> **Exercise instructions**:
Wherever a line below holds the word "ntuangiang", copy that line.
┄┄┄┄┄┄┄┄┄┄
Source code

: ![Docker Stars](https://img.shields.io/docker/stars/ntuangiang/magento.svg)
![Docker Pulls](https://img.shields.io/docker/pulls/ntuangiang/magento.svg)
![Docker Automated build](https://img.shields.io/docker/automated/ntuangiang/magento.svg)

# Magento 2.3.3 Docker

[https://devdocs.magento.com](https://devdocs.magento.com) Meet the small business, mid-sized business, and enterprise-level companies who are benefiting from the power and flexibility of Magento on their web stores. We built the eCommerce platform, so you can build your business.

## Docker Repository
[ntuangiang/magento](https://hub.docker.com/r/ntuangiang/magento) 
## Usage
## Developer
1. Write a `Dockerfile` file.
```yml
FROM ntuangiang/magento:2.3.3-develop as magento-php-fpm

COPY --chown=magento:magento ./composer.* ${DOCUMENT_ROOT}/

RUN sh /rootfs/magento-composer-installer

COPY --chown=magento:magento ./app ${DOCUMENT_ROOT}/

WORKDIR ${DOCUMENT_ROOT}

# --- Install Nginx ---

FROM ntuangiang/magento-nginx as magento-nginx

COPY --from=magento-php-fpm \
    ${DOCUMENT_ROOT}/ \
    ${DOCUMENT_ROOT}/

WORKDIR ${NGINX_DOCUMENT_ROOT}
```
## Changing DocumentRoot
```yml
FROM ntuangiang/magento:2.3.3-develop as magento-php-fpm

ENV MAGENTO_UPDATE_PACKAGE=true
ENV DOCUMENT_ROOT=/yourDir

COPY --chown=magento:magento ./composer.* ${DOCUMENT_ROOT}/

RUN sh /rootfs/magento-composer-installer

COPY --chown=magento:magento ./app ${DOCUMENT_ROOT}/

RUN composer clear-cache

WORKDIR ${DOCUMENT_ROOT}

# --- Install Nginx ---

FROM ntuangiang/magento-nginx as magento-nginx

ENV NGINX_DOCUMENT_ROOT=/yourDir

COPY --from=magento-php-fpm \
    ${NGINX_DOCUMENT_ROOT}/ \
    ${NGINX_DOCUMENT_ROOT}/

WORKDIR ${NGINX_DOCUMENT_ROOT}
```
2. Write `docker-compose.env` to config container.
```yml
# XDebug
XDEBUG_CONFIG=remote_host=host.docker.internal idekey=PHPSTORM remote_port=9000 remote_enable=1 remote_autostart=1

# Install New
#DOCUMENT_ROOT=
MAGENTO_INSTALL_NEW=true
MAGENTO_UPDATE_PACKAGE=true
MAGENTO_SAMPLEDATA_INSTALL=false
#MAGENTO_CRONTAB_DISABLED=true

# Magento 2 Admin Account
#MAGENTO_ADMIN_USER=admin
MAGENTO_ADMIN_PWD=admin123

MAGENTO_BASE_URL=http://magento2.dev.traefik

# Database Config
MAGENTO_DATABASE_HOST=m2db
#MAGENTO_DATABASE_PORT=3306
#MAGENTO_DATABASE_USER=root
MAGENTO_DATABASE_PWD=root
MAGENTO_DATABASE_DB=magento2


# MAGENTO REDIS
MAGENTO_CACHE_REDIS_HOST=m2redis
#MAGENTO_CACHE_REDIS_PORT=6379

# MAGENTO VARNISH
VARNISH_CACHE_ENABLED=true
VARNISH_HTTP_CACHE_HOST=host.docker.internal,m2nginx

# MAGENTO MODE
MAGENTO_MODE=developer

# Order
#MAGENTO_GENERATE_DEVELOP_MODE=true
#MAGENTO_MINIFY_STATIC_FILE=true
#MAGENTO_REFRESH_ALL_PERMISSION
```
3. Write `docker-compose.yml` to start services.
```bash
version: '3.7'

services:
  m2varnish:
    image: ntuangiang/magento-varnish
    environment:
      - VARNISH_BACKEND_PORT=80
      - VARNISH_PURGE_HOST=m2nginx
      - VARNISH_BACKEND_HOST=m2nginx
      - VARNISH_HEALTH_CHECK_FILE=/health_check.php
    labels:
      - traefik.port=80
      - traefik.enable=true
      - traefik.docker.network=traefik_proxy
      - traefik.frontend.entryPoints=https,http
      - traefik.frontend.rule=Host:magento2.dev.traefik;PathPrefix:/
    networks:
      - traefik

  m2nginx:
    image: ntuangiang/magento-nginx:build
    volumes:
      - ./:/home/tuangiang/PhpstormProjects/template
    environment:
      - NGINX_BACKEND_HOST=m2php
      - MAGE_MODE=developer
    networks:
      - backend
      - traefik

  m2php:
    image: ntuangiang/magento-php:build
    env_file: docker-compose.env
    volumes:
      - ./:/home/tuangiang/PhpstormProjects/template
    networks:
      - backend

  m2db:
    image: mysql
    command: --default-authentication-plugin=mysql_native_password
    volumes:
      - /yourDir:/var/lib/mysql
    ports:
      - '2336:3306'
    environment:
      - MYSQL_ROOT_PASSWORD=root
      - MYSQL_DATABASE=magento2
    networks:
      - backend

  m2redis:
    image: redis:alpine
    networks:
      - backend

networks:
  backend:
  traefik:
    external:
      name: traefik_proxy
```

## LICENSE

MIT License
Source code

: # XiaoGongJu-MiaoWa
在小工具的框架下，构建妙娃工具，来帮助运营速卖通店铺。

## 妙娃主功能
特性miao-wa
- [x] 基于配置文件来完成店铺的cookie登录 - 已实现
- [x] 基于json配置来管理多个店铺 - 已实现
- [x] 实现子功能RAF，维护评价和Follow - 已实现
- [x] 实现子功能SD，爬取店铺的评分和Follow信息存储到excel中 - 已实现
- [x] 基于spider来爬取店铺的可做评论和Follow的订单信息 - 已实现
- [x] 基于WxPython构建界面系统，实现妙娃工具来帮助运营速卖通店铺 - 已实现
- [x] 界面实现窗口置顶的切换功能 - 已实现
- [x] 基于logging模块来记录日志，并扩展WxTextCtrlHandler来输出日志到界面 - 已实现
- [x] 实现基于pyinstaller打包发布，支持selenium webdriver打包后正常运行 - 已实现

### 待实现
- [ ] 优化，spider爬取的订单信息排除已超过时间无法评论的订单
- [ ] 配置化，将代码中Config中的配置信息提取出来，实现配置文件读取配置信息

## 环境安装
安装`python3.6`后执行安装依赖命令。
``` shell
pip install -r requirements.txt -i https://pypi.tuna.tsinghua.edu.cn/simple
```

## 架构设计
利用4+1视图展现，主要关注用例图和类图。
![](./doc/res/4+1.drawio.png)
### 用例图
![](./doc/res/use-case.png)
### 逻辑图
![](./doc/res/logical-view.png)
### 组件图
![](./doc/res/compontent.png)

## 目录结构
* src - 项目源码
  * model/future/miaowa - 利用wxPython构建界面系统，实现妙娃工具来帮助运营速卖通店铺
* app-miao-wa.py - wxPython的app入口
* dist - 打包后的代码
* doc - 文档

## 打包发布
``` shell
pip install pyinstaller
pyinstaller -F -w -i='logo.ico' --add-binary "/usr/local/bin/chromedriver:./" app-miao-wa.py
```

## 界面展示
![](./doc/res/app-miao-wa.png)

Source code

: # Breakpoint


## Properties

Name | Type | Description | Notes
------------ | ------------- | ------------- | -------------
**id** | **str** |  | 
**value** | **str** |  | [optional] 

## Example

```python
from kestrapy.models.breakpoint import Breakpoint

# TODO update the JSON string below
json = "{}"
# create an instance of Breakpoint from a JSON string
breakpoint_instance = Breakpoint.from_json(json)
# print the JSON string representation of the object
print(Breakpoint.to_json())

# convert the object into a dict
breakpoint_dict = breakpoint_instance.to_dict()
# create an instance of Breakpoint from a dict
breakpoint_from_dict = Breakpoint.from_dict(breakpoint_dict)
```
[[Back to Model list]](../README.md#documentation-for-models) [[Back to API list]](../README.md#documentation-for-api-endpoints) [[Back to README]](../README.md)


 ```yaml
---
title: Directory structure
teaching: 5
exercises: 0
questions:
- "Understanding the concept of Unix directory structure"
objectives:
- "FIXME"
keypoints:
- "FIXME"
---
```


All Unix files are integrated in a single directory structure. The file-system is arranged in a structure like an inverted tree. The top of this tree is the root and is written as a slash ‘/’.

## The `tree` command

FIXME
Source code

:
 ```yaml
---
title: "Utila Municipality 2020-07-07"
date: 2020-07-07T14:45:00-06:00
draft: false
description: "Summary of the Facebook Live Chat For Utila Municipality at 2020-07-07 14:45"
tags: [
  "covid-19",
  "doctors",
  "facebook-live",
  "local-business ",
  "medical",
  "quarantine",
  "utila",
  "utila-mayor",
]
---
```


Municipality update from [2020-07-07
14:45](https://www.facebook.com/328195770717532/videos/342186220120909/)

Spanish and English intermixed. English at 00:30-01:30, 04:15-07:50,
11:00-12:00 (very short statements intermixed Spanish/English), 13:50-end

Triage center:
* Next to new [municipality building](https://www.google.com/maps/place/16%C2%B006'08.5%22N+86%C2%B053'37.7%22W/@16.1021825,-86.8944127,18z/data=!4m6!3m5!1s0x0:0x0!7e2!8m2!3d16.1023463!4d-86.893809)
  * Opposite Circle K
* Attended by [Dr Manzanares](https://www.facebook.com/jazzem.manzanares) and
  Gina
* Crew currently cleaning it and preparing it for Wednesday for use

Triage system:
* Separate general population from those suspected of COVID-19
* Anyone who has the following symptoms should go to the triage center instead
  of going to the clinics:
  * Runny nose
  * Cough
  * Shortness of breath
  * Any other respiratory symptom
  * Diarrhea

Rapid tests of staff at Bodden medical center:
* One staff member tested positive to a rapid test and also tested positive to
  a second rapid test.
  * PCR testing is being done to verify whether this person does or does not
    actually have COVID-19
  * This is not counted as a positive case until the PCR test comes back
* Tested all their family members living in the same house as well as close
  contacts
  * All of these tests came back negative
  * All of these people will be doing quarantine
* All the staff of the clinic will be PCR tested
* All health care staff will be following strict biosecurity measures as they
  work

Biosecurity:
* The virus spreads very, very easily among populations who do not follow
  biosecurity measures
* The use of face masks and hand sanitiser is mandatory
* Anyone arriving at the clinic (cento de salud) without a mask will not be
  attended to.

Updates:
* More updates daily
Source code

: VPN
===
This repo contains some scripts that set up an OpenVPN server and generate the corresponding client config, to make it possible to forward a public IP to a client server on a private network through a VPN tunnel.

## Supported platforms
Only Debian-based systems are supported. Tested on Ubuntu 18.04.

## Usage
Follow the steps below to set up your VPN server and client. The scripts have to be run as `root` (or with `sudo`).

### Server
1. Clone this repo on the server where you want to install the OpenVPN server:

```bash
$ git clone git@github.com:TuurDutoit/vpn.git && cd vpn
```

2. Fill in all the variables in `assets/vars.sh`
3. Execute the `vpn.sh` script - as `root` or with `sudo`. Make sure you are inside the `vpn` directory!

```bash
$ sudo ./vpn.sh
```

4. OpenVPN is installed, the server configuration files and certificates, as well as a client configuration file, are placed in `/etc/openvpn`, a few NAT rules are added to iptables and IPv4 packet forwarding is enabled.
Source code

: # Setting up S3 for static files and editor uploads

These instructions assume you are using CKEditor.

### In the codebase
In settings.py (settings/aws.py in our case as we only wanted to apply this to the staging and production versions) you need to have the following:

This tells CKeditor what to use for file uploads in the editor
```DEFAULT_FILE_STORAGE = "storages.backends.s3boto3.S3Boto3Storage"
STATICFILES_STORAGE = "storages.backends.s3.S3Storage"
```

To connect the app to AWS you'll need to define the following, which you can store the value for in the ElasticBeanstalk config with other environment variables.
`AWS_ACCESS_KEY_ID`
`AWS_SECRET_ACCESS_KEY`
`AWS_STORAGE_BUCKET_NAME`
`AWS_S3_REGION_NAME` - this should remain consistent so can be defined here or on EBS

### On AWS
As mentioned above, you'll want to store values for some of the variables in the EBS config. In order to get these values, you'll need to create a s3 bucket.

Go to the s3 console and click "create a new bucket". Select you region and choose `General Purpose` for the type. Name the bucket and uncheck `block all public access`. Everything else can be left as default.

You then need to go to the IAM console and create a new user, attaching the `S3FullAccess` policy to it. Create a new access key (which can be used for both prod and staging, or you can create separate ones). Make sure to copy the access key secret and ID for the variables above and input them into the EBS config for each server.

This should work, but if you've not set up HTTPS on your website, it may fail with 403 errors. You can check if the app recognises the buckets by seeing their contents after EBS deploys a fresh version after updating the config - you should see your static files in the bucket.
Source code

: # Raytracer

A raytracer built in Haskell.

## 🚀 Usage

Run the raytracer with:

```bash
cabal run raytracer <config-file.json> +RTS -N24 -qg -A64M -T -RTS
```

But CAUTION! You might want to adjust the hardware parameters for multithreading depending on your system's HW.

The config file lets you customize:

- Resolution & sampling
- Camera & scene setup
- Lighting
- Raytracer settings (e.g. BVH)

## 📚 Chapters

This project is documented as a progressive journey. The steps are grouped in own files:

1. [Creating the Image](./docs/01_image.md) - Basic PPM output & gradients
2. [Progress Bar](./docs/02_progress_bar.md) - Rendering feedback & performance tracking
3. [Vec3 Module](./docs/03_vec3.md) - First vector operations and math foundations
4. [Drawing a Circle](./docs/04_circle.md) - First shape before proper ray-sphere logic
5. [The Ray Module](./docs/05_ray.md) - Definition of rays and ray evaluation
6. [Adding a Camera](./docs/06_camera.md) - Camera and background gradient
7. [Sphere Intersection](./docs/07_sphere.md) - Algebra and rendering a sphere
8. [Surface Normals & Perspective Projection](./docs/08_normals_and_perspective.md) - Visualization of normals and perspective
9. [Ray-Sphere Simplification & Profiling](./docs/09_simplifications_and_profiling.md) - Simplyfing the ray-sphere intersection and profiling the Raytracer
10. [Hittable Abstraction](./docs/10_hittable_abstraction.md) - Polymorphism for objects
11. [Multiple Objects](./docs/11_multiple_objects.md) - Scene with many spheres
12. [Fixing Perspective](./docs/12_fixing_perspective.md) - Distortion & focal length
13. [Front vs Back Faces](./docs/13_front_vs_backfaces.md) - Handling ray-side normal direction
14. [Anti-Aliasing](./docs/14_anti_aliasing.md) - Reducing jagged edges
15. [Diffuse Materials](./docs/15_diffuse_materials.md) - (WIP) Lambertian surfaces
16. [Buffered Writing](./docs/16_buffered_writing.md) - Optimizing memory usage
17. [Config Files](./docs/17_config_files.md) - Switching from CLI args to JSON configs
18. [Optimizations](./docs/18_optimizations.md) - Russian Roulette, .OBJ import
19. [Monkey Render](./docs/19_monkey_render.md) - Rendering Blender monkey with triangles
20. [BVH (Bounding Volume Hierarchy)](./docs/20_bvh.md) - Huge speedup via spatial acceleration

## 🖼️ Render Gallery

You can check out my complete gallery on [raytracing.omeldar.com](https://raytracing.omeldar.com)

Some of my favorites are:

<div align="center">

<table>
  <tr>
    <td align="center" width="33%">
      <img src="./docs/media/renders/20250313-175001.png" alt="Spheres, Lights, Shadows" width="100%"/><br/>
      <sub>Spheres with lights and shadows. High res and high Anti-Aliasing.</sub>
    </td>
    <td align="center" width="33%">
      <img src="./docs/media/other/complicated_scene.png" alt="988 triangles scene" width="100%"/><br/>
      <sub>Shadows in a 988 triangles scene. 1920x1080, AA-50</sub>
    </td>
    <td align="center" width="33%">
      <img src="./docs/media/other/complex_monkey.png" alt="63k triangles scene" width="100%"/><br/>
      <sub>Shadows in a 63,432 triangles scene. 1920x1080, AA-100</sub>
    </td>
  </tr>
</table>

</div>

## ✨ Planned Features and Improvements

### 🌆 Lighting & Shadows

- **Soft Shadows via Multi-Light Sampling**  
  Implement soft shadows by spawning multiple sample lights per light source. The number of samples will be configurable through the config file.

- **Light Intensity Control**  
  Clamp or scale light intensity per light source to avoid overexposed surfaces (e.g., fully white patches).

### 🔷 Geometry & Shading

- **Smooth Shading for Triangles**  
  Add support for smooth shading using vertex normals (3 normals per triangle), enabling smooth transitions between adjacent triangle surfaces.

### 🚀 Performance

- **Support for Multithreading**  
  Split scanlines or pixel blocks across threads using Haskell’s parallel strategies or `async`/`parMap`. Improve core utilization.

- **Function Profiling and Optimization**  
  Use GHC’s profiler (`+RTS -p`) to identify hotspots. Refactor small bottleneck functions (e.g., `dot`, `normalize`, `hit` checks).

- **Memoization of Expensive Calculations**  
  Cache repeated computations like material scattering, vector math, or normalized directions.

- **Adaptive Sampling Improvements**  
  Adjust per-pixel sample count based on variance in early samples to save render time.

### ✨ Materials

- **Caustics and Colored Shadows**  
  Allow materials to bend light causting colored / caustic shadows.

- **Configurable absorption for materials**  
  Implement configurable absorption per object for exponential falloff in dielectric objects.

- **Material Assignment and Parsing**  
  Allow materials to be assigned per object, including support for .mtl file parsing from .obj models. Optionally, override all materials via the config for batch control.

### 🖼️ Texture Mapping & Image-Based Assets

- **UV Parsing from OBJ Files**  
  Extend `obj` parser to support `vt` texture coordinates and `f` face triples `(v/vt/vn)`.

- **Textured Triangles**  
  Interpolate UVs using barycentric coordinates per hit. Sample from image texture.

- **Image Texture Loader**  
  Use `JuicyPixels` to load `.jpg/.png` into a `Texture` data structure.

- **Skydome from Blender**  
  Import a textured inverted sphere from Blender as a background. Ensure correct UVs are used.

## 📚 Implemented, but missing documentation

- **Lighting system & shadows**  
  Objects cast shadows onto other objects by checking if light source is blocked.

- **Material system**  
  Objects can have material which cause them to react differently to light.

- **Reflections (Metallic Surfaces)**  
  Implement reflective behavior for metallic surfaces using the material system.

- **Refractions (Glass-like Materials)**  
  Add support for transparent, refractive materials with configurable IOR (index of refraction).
┄┄┄┄┄┄┄┄┄┄
> **Expected output**:
: ![Docker Stars](https://img.shields.io/docker/stars/ntuangiang/magento.svg)
![Docker Pulls](https://img.shields.io/docker/pulls/ntuangiang/magento.svg)
![Docker Automated build](https://img.shields.io/docker/automated/ntuangiang/magento.svg)
[ntuangiang/magento](https://hub.docker.com/r/ntuangiang/magento) 
FROM ntuangiang/magento:2.3.3-develop as magento-php-fpm
FROM ntuangiang/magento-nginx as magento-nginx
FROM ntuangiang/magento:2.3.3-develop as magento-php-fpm
FROM ntuangiang/magento-nginx as magento-nginx
    image: ntuangiang/magento-varnish
    image: ntuangiang/magento-nginx:build
    image: ntuangiang/magento-php:build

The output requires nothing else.